### ABOUT THIS EXERCISE
Produce an exact copy of the lines below, starting at the first and ending with the line containing "### 🧩 Definition and Core Themes".

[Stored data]
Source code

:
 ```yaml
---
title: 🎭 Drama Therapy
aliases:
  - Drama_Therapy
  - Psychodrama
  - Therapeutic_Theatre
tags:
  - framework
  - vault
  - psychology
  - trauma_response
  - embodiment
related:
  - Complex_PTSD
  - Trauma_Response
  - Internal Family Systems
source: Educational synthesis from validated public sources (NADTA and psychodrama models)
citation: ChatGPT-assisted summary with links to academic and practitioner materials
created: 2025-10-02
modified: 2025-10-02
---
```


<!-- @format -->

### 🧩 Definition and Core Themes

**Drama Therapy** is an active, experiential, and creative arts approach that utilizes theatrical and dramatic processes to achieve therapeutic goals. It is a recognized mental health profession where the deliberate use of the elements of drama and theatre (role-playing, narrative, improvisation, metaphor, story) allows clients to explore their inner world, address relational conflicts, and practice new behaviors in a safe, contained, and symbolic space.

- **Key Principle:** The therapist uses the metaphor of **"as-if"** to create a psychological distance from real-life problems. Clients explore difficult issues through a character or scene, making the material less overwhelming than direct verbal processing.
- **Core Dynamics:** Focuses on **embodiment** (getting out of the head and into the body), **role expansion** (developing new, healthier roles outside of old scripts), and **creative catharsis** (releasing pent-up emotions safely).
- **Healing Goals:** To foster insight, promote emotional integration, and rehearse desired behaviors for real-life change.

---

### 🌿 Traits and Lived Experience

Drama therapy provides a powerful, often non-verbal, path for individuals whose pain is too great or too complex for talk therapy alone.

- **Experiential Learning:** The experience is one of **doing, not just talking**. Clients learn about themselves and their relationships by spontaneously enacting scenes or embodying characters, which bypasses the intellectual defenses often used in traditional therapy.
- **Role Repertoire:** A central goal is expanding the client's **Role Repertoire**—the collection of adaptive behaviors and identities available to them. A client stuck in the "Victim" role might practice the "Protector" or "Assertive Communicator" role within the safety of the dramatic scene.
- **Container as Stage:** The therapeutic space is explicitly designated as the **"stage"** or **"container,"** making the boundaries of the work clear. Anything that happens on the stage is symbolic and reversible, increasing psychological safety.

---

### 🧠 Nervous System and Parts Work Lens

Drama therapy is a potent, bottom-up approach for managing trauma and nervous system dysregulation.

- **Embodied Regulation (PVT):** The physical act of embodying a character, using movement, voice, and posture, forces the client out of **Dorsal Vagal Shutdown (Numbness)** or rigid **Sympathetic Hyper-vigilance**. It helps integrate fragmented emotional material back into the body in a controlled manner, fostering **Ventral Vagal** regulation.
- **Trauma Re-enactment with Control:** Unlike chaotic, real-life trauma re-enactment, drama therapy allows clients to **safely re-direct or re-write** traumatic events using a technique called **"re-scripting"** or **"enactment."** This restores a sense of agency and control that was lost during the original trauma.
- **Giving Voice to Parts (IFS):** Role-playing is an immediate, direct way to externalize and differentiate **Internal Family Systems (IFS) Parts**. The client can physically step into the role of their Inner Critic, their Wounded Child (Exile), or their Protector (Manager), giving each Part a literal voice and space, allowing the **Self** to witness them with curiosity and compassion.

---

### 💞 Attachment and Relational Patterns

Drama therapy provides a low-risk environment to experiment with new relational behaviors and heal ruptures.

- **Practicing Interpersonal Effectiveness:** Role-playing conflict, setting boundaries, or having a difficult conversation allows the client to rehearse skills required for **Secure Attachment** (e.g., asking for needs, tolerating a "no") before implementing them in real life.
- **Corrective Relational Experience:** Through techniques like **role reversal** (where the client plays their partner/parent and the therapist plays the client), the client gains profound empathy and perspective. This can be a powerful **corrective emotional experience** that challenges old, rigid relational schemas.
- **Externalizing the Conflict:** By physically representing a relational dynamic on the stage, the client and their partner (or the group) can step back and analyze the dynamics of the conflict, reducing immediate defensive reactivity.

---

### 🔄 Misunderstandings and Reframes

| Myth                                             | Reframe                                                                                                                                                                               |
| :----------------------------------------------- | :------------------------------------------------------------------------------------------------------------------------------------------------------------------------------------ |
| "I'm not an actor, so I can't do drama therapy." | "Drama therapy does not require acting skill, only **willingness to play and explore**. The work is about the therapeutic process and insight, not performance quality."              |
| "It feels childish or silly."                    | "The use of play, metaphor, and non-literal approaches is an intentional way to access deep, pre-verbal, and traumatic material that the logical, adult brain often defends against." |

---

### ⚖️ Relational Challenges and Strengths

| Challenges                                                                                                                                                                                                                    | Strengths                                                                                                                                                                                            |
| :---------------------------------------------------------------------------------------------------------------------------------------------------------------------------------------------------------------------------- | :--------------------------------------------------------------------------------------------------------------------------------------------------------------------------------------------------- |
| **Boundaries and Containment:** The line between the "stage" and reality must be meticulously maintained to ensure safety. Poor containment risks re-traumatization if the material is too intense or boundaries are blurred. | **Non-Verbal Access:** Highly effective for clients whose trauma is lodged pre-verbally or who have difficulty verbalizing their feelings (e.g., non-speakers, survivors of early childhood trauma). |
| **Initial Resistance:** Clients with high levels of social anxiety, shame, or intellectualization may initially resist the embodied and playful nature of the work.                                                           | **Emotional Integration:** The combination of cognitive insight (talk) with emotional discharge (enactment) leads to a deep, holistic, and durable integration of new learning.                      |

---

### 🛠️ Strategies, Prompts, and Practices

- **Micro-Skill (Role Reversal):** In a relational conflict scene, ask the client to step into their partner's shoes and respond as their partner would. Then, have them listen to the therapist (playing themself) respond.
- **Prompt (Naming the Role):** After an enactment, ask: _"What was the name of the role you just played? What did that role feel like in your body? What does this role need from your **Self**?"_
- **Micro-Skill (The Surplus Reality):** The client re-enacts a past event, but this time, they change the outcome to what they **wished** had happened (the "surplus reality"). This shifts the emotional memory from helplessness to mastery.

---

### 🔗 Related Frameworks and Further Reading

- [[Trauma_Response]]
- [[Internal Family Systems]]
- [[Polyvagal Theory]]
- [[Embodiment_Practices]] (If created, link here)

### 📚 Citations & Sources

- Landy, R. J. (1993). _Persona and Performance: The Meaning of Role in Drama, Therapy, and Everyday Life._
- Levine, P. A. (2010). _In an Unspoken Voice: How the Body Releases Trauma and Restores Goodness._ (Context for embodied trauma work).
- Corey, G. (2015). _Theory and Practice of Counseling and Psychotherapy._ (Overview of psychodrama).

### COMPLETED TASK
Source code

:
 ```yaml
---
title: 🎭 Drama Therapy
aliases:
  - Drama_Therapy
  - Psychodrama
  - Therapeutic_Theatre
tags:
  - framework
  - vault
  - psychology
  - trauma_response
  - embodiment
related:
  - Complex_PTSD
  - Trauma_Response
  - Internal Family Systems
source: Educational synthesis from validated public sources (NADTA and psychodrama models)
citation: ChatGPT-assisted summary with links to academic and practitioner materials
created: 2025-10-02
modified: 2025-10-02
---
```


<!-- @format -->

### 🧩 Definition and Core Themes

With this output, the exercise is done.